Sonntag, 19. September 2010

My home is my facebook

I like....

How do you judge how popular someone is? It used to be by counting the number of cards hung up around the house when you visited them at Christmas. This worked well in theory, except many people kept on bringing the same cards out every year, stringing them up so thickly until you could hardly see anyone across the room. Besides, it always made me wince when I compared this awful British tradition with the tasteful way Germans decorate their homes at Christmas.

Nowadays of course we measure a person’s popularity by how many friends they have on Facebook. But I’ve been wondering recently what actually took us all there in the first place?

I joined FB as a low-cost way of keeping in touch with family and friends back in England. A place for exchanging horror stories about travelling home with Ryan Air and swapping chocolate fudge cake recipes.

But I haven’t really been doing any of that. I currently have 22 friends, compared with my most popular virtual friend, Chris from Down Under, who boasts 643 followers (heck, that’s almost half the population of Australia). I’m also friends with two expats living in Germany, and three back in the UK. But most of my FB friends live here in Bavaria, and some just down the road.
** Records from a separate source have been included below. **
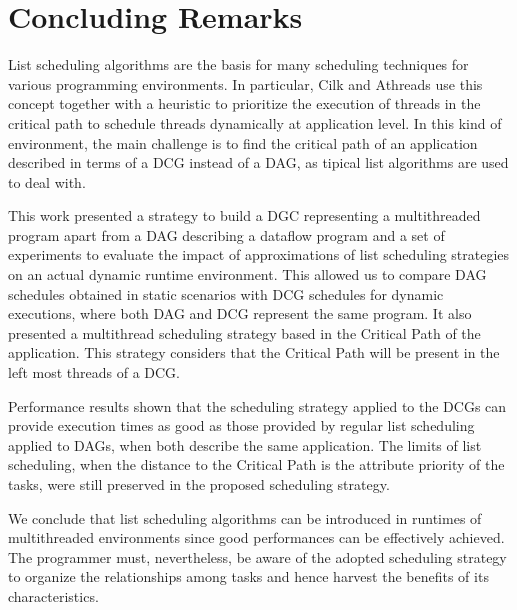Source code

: \documentclass[twocolumn]{svjour3}
\begin{document}
\section{Concluding Remarks}\label{sec:conclusion}

List scheduling algorithms are the basis for many scheduling techniques for various programming environments. In particular, Cilk and Athreads use this concept together with a heuristic to prioritize the execution of threads in the critical path to schedule threads dynamically at application level. In this kind of environment, the main challenge is to find the critical path of an application described in terms of a DCG instead of a DAG, as tipical list algorithms are used to deal with.

This work presented a strategy to build a DGC representing a multithreaded program apart from a DAG describing a dataflow program and a set of experiments to evaluate the impact of approximations of list scheduling strategies on an actual dynamic runtime environment. This allowed us to compare DAG schedules obtained in static scenarios with DCG schedules for dynamic executions, where both DAG and DCG represent the same program. It also presented a multithread scheduling strategy based in the Critical Path of the application. This strategy considers that the Critical Path will be present in the left most threads of a DCG. 

Performance results shown that the scheduling strategy applied to the DCGs can provide execution times as good as those provided by regular list scheduling applied to DAGs, when both describe the same application. The limits of list scheduling, when the distance to the Critical Path is the attribute priority of the tasks, were still preserved in the proposed scheduling strategy.

We conclude that list scheduling algorithms can be introduced in runtimes of multithreaded environments since good performances can be effectively achieved. The programmer must, nevertheless, be aware of the adopted scheduling strategy to organize the relationships among tasks and hence harvest the benefits of its characteristics.



\end{document}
Before Facebook one of the most popular networking sites was “Friends United”. Its purpose was for old school “mates” to link up and exchange playground memories. Millions of mates – myself included –  paid a 5-pound annual subscription, before realising we’d been duped. Why pay for something you can get free? When Facebook arrived we deserted en masse. And that’s where an amazing 70% of all Brits now hang out – both at home and work.

Two million German teenagers also hang out there, with roughly 70% in each class I taught last semester confessing to “facebooking” daily. Some of my best lessons are on the pros and cons of social networking. Recently I showed the documentary “Facehooked” and asked if pupils ever worry about megaphoning so much about their lives to the world at large. Most students seem aware of the risks involved, but regard these as a fair trade-off for so many benefits.
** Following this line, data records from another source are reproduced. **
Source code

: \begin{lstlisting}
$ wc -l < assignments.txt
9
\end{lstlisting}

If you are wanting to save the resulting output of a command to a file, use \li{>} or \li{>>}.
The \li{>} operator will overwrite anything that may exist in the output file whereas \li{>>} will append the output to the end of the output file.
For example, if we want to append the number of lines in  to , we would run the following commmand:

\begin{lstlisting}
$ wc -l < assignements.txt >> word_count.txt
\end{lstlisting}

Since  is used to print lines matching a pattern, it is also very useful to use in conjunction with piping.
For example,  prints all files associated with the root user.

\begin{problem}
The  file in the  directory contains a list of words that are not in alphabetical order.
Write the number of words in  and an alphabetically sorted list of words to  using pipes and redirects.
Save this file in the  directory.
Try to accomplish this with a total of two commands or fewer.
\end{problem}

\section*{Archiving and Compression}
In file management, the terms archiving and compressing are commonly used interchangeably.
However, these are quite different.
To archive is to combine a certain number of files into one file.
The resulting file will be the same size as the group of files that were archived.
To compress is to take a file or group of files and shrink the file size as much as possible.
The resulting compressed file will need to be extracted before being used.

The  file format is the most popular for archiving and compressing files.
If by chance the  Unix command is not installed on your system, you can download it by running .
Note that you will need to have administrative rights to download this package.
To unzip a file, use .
Facebook is of course miles ahead of all its rivals. And unlike those very early social networks it’s no longer about searching for long-lost friends, all asking the same questions like “How are you?” (–OK, thanks), “Any kids yet?” (–No, but we’re practising) “So what do YOU do in life?” (–Well, personally, I just get on and live).

And Facebook lets us not only make friends, it also help us keep them. “What are you doing RIGHT NOW?” sounds so much cooler than “How are you?”.  And there are so many FB tools which I’m still dying to try out: I’ve never actually “poked” (“Freund(in) Anschupsen!”) anyone and one of these days I’d just love send some soul a virtual bouquet of flowers.

Facebook can be addictive – like when you log on at bedtime with the sole purpose of wishing all your friends goodnight. And should you ever feel insomnia creeping in then just scrolling through the oh-so predictable comments to every goodnight announcement will help stave away any boredom. It’s the networkers’ equivalent of my favourite childhood programme “The Waltons”, which finished every single time with the words “Goodnight John Boy. Goodnight Mary Ellen, Goodnight Elisabeth….”

I just wonder how long Facebook will reign supreme before something more “techy” takes over. Will it be replaced by a neckband with a built-in microphone that allows us to record our every thought 24/7? Imagine it beaming our innermost feelings onto a cyberspace station, and feeding Big-Brotherly highlights to subscribers. Wow.

Sorry, I’m starting to get carried away. You'll find me back on earth next week, once again enthusing about the joys of living in rural Bavaria. And if not then please do me a favour. Log onto Facebook and gently poke me.

You never know, if I’m in the right mood I might even poke you back.